*** Block opens ***

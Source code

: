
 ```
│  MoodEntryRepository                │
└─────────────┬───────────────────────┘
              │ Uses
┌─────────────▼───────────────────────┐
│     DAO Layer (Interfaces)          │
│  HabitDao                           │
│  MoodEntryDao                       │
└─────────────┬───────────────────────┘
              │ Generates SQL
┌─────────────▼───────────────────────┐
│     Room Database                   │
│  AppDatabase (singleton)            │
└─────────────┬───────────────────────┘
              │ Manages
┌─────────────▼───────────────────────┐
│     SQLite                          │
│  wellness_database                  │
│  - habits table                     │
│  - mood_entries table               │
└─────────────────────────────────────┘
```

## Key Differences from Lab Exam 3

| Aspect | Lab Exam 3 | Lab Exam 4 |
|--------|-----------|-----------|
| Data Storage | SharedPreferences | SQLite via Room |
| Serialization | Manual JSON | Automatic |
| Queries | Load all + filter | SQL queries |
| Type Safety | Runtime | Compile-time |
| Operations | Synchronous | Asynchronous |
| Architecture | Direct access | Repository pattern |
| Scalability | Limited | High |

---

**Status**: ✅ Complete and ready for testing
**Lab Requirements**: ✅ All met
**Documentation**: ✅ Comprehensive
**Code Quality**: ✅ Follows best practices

*** Block closes ***

◆ Assignment
Retype each entry exactly, leaving none of them out.

◆ Completed exercise
Source code

:
 ```
│  MoodEntryRepository                │
└─────────────┬───────────────────────┘
              │ Uses
┌─────────────▼───────────────────────┐
│     DAO Layer (Interfaces)          │
│  HabitDao                           │
│  MoodEntryDao                       │
└─────────────┬───────────────────────┘
              │ Generates SQL
┌─────────────▼───────────────────────┐
│     Room Database                   │
│  AppDatabase (singleton)            │
└─────────────┬───────────────────────┘
              │ Manages
┌─────────────▼───────────────────────┐
│     SQLite                          │
│  wellness_database                  │
│  - habits table                     │
│  - mood_entries table               │
└─────────────────────────────────────┘
```

## Key Differences from Lab Exam 3

| Aspect | Lab Exam 3 | Lab Exam 4 |
|--------|-----------|-----------|
| Data Storage | SharedPreferences | SQLite via Room |
| Serialization | Manual JSON | Automatic |
| Queries | Load all + filter | SQL queries |
| Type Safety | Runtime | Compile-time |
| Operations | Synchronous | Asynchronous |
| Architecture | Direct access | Repository pattern |
| Scalability | Limited | High |

---

**Status**: ✅ Complete and ready for testing
**Lab Requirements**: ✅ All met
**Documentation**: ✅ Comprehensive
**Code Quality**: ✅ Follows best practices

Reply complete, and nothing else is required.